Why declaring Ebola a public health emergency isn’t a silver bullet

The World Health Organisation (WHO) has declared the Ebola outbreak in the Democratic Republic of the Congo (DRC) a Public Health Emergency of International Concern. It took the decision based on International Health Regulations agreed in 2005. These require the WHO to declare an emergency when a public health event, such as an outbreak, becomes extraordinary because it constitutes a risk to other countries, and when a coordinated international response is required.

The emergency committee from the WHO—which is responsible for taking this decision—has met four times since the outbreak was declared in the DRC’s North Kivu region on 1 August 2018. During the last meeting in June the committee decided that the outbreak didn’t constitute a public health emergency of international concern.

A month later the committee changed its mind.
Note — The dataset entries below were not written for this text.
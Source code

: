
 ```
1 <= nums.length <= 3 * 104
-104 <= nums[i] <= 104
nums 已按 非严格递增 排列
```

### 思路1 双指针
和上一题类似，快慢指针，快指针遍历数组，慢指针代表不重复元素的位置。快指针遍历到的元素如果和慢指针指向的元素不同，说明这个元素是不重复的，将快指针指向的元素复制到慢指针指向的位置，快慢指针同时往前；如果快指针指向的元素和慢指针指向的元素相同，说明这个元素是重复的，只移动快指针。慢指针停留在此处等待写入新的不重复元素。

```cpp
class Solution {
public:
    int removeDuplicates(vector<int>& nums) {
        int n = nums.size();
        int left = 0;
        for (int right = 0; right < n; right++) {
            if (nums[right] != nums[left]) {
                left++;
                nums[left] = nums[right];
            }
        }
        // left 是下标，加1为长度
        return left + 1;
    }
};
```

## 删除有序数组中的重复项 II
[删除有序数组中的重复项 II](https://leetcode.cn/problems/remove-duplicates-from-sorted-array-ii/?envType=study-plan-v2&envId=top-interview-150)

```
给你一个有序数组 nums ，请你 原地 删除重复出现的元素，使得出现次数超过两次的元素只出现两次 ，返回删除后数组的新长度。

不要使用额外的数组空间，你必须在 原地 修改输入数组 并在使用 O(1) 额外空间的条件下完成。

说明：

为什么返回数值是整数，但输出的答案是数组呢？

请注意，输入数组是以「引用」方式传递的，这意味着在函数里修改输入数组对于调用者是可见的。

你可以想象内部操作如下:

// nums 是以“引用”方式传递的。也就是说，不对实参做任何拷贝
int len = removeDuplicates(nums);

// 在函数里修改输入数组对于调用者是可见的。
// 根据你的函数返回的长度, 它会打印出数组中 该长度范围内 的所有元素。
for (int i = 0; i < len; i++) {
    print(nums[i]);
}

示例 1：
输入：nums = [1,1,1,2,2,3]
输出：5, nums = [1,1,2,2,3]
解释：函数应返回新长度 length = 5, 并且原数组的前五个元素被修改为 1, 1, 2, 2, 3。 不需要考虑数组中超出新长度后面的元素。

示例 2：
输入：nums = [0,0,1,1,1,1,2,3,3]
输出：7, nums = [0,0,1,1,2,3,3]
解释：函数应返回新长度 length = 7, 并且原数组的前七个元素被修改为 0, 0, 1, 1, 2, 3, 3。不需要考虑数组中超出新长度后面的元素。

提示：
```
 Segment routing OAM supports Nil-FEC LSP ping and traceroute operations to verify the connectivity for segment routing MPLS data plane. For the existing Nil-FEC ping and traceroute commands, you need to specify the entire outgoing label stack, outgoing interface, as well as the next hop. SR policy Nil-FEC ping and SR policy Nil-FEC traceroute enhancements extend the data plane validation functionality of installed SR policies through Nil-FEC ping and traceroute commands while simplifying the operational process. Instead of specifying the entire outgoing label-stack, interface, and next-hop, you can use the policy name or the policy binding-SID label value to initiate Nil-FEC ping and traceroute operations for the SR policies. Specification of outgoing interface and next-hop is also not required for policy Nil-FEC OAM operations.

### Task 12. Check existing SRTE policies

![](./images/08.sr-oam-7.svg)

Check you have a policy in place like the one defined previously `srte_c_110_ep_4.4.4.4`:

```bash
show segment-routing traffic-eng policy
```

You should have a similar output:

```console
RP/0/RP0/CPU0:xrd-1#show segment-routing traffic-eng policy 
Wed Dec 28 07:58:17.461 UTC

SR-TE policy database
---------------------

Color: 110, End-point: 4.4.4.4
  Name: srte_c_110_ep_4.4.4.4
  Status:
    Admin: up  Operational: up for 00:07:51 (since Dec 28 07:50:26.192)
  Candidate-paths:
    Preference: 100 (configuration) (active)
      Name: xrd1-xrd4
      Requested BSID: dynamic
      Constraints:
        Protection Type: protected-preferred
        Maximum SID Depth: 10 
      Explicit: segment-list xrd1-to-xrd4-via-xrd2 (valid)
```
Its reasons for doing so were that the number of cases had increased from 2071 to 2522. Even though the mortality rate had remained at 67%, three new cases were detected in Uganda. In addition, a case of Ebola was diagnosed in Goma, a city of almost 2 million that is a busy entry point for the DRC. The town sits on the Rwandan border.

The expected impact of the decision is that more funding will be raised for the response teams in the field as international support is stepped up. It will also give the DRC’s Ministry of Health more flexibility to ensure response teams reach even the remotest areas. More means are needed to ensure that teams are able to engage communities. Part of this is ensuring they have the logistics to access them, especially in the most remote places.

The decision is significant and should have a critical affect on the response. It will provide a second breath to address the new phase of the outbreak, hopefully ensuring that it is ended.

But the decision is not a silver bullet. The outbreak of a deadly disease within a conflict zone—and now in a major city—cannot be solved with a technical solution, such as more funding.

What’s working, what’s not

The Ebola response have not been enough to stop the spread of the outbreak. This is despite major efforts by the tireless Ebola response teams, community engagement, surveillance, vaccination and communication.

The number of cases and deaths have not declined. This suggests that people are still avoiding going to Ebola treatment centres to get care. This is despite the fact that new therapeutics are now being made available through a randomised clinical trial.

More than 100 000 people have been vaccinated. The vaccine hasn’t stopped the spread of the disease, although it has contributed to controlling it. The introduction of a second vaccine through a clinical trial would support the response, especially in the neighbouring regions of North Kivu, where no cases have been reported.

The other factor holding back efforts to eliminate the outbreak has been the increasing number of attacks on personnel in the area. Dr. Richard Mouzoko, an epidemiologist working for the WHO, was killed in April and clinics have been torched. The attacks highlight the complexity of responding to the already complicated outbreak in a conflict zone.

The violence is also getting in the way of engaging with communities, a major part of any Ebola response.

The DRC has also been facing challenges in getting the funds it needs to manage the response efficiently.